What you have to do →
Return only the lines of the listing below that run from the line with "ML data handling" through the line with "2. Activate conda", both ends included, exactly as written.

Supplied material →
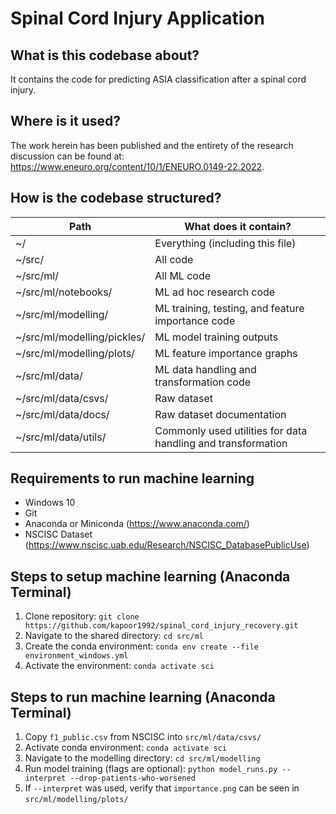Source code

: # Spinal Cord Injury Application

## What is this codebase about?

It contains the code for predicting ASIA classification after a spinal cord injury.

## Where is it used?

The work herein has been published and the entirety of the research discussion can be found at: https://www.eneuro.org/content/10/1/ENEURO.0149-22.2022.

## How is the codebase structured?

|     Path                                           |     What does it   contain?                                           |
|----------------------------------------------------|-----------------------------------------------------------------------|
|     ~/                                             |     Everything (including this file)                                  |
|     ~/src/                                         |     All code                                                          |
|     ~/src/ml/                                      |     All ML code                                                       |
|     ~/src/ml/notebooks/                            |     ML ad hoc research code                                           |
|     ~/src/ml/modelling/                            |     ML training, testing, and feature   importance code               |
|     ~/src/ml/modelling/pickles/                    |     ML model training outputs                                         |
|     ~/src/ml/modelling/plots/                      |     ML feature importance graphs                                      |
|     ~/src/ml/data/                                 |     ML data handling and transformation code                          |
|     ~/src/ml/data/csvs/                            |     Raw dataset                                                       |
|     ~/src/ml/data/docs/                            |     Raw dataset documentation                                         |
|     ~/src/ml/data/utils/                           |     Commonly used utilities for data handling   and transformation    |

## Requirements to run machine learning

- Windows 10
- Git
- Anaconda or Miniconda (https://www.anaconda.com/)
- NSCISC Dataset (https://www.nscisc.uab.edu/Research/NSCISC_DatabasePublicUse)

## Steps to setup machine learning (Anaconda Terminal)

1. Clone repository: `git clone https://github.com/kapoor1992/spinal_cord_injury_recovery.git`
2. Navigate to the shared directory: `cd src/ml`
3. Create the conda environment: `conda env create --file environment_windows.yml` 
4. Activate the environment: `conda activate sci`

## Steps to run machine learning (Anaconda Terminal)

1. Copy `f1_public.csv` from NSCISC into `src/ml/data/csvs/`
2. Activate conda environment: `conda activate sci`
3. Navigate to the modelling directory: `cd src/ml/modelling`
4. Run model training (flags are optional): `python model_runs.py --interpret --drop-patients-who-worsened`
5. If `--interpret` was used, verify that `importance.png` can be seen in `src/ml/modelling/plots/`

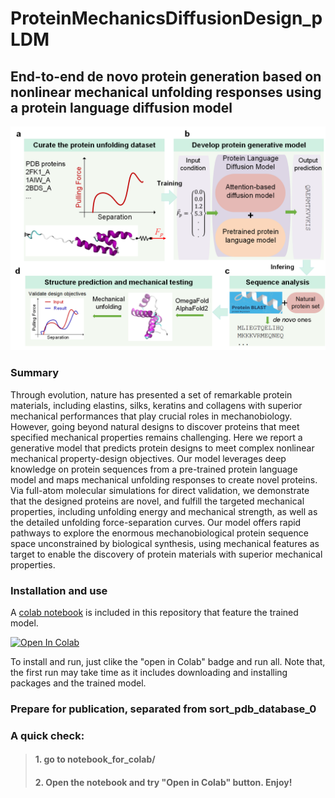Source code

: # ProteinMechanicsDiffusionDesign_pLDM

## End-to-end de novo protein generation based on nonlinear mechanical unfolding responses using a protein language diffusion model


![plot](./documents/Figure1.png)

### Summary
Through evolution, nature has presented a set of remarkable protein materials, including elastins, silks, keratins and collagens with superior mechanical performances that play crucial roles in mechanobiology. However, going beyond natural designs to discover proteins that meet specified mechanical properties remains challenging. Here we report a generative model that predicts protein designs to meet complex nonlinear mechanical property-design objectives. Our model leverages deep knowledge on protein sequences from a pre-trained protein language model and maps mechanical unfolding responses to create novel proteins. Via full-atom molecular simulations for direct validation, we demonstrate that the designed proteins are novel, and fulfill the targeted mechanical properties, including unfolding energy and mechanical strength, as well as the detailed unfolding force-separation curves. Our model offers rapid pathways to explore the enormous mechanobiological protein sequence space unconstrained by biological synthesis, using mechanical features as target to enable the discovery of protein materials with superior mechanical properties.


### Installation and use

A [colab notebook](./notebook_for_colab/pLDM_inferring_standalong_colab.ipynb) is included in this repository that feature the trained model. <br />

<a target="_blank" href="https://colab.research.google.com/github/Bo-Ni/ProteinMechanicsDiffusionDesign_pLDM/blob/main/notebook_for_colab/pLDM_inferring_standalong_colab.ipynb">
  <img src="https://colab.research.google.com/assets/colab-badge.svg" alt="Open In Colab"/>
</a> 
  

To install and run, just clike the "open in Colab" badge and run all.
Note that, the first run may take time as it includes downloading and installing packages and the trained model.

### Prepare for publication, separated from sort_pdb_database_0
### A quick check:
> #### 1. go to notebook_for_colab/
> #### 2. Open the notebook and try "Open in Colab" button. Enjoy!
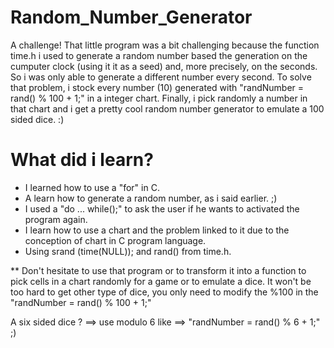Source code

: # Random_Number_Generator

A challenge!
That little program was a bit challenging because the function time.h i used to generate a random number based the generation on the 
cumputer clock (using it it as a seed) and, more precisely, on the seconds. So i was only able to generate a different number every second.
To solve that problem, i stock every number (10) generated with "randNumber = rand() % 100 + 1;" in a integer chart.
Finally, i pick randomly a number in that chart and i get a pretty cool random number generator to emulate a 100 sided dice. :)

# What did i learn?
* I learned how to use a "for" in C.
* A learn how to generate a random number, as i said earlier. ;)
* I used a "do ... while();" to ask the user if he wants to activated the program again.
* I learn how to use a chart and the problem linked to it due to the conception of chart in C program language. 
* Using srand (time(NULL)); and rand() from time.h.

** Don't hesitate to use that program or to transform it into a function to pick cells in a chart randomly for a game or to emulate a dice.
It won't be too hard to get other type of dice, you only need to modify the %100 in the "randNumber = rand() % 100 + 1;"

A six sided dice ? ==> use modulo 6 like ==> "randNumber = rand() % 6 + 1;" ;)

Task response →
|     ~/src/ml/data/                                 |     ML data handling and transformation code                          |
|     ~/src/ml/data/csvs/                            |     Raw dataset                                                       |
|     ~/src/ml/data/docs/                            |     Raw dataset documentation                                         |
|     ~/src/ml/data/utils/                           |     Commonly used utilities for data handling   and transformation    |

## Requirements to run machine learning

- Windows 10
- Git
- Anaconda or Miniconda (https://www.anaconda.com/)
- NSCISC Dataset (https://www.nscisc.uab.edu/Research/NSCISC_DatabasePublicUse)

## Steps to setup machine learning (Anaconda Terminal)

1. Clone repository: `git clone https://github.com/kapoor1992/spinal_cord_injury_recovery.git`
2. Navigate to the shared directory: `cd src/ml`
3. Create the conda environment: `conda env create --file environment_windows.yml` 
4. Activate the environment: `conda activate sci`

## Steps to run machine learning (Anaconda Terminal)

1. Copy `f1_public.csv` from NSCISC into `src/ml/data/csvs/`
2. Activate conda environment: `conda activate sci`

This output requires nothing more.